----- Entries shown -----
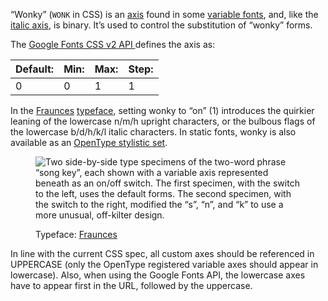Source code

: 
“Wonky” (`WONK` in CSS)  is an [axis](/glossary/axis_in_variable_fonts) found in some [variable fonts](/glossary/variable_fonts), and, like the [italic axis](/glossary/italic_axis), is binary. It’s used to control the substitution of “wonky” forms.

The [Google Fonts CSS v2 API ](https://developers.google.com/fonts/docs/css2) defines the axis as:

| Default: | Min: | Max: | Step: |
| --- | --- | --- | --- |
| 0 | 0 | 1 | 1 |

In the [Fraunces](https://fonts.google.com/specimen/Fraunces) [typeface](/glossary/typeface), setting wonky to “on” (1) introduces the quirkier leaning of the lowercase n/m/h upright characters, or the bulbous flags of the lowercase b/d/h/k/l italic characters. In static fonts, wonky is also available as an [OpenType stylistic set](/glossary/stylistic_sets).

<figure>

![Two side-by-side type specimens of the two-word phrase “song key”, each shown with a variable axis represented beneath as an on/off switch. The first specimen, with the switch to the left, uses the default forms. The second specimen, with the switch to the right, modified the “s”, “n”, and “k” to use a more unusual, off-kilter design.](images/thumbnail.svg)

<figcaption>Typeface: <a href="https://fonts.google.com/specimen/Fraunces">Fraunces</a></figcaption>

</figure>

In line with the current CSS spec, all custom axes should be referenced in UPPERCASE (only the OpenType registered variable axes should appear in lowercase). Also, when using the Google Fonts API, the lowercase axes have to appear first in the URL, followed by the uppercase.
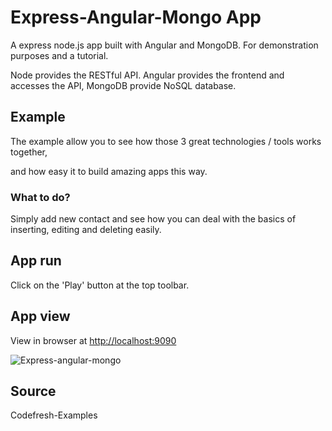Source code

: # Express-Angular-Mongo App

A express node.js app built with Angular and MongoDB. For demonstration purposes and a tutorial.

Node provides the RESTful API. Angular provides the frontend and accesses the API, MongoDB provide NoSQL database.

## Example

The example allow you to see how those 3 great technologies / tools works together,

and how easy it to build amazing apps this way.

### What to do?

Simply add new contact and see how you can deal with the basics of inserting, editing and deleting easily.

## App run

Click on the 'Play' button at the top toolbar.

## App view

View in browser at [http://localhost:9090](http://localhost:9090)

![Express-angular-mongo](http://i.imgur.com/DKxrGT0.png)

## Source

Codefresh-Examples
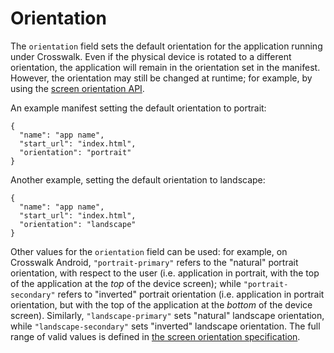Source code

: # Orientation

The `orientation` field sets the default orientation for the application running under Crosswalk. Even if the physical device is rotated to a different orientation, the application will remain in the orientation set in the manifest. However, the orientation may still be changed at runtime; for example, by using the [screen orientation API](http://www.w3.org/TR/screen-orientation/).

An example manifest setting the default orientation to portrait:

    {
      "name": "app name",
      "start_url": "index.html",
      "orientation": "portrait"
    }

Another example, setting the default orientation to landscape:

    {
      "name": "app name",
      "start_url": "index.html",
      "orientation": "landscape"
    }

Other values for the `orientation` field can be used: for example, on Crosswalk Android, `"portrait-primary"` refers to the "natural" portrait orientation, with respect to the user (i.e. application in portrait, with the top of the application at the *top* of the device screen); while `"portrait-secondary"` refers to "inverted" portrait orientation (i.e. application in portrait orientation, but with the top of the application at the *bottom* of the device screen). Similarly, `"landscape-primary"` sets "natural" landscape orientation, while `"landscape-secondary"` sets "inverted" landscape orientation. The full range of valid values is defined in [the screen orientation specification](https://w3c.github.io/screen-orientation/#idl-def-OrientationLockType).
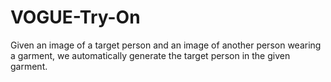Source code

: # VOGUE-Try-On
Given an image of a target person and an image of another person wearing a garment, we automatically generate the target person in the given garment.
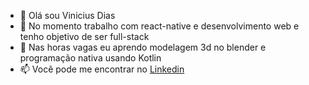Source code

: - 👋 Olá sou Vinicius Dias
- 👀 No momento trabalho com react-native e desenvolvimento web e tenho objetivo de ser full-stack
- 🌱 Nas horas vagas eu aprendo modelagem 3d no blender e programação nativa usando Kotlin
- 📫 Você pode me encontrar no [Linkedin](https://www.linkedin.com/in/vinicius-monteiro-dias-a7484a1b9/)

<!---
VDias88/VDias88 is a ✨ special ✨ repository because its `README.md` (this file) appears on your GitHub profile.
You can click the Preview link to take a look at your changes.
--->
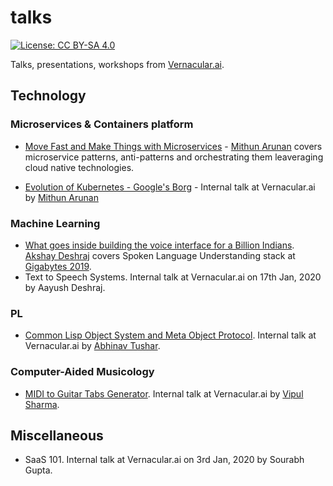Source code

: # talks

[![License: CC BY-SA 4.0](https://img.shields.io/badge/License-CC%20BY--SA%204.0-lightgrey.svg)](https://creativecommons.org/licenses/by-sa/4.0/)

Talks, presentations, workshops from [Vernacular.ai](http://vernacular.ai/).

## Technology

### Microservices & Containers platform

* [Move Fast and Make Things with Microservices](move-fast-and-make-things-with-microservices/README.md) - [Mithun Arunan](https://twitter.com/MithunArunan) covers microservice patterns, anti-patterns and orchestrating them leaveraging cloud native technologies.

* [Evolution of Kubernetes - Google's Borg](evolution-of-kubernetes-googles-borg/README.md) - Internal talk at Vernacular.ai by [Mithun Arunan](https://twitter.com/MithunArunan)

### Machine Learning

+ [What goes inside building the voice interface for a Billion Indians](slu-gigabytes/README.md). [Akshay Deshraj](https://github.com/axay/) covers Spoken Language Understanding stack at [Gigabytes 2019](https://gigabytes.co.in).
+ Text to Speech Systems. Internal talk at Vernacular.ai on 17th Jan, 2020 by Aayush Deshraj.

### PL

+ [Common Lisp Object System and Meta Object Protocol](clos-mop/README.org). Internal talk at Vernacular.ai by [Abhinav Tushar](https://lepisma.xyz).

### Computer-Aided Musicology

+ [MIDI to Guitar Tabs Generator](midi-to-guitar-tabs/README.md). Internal talk at Vernacular.ai by [Vipul Sharma](https://github.com/vipul-sharma20/).

## Miscellaneous
+ SaaS 101. Internal talk at Vernacular.ai on 3rd Jan, 2020 by Sourabh Gupta.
-----
- [Exercise details]
Locate all lines in the listing above with the word "README". Copy them.

- [Written answer]
VDias88/VDias88 is a ✨ special ✨ repository because its `README.md` (this file) appears on your GitHub profile.
* [Move Fast and Make Things with Microservices](move-fast-and-make-things-with-microservices/README.md) - [Mithun Arunan](https://twitter.com/MithunArunan) covers microservice patterns, anti-patterns and orchestrating them leaveraging cloud native technologies.
* [Evolution of Kubernetes - Google's Borg](evolution-of-kubernetes-googles-borg/README.md) - Internal talk at Vernacular.ai by [Mithun Arunan](https://twitter.com/MithunArunan)
+ [What goes inside building the voice interface for a Billion Indians](slu-gigabytes/README.md). [Akshay Deshraj](https://github.com/axay/) covers Spoken Language Understanding stack at [Gigabytes 2019](https://gigabytes.co.in).
+ [Common Lisp Object System and Meta Object Protocol](clos-mop/README.org). Internal talk at Vernacular.ai by [Abhinav Tushar](https://lepisma.xyz).
+ [MIDI to Guitar Tabs Generator](midi-to-guitar-tabs/README.md). Internal talk at Vernacular.ai by [Vipul Sharma](https://github.com/vipul-sharma20/).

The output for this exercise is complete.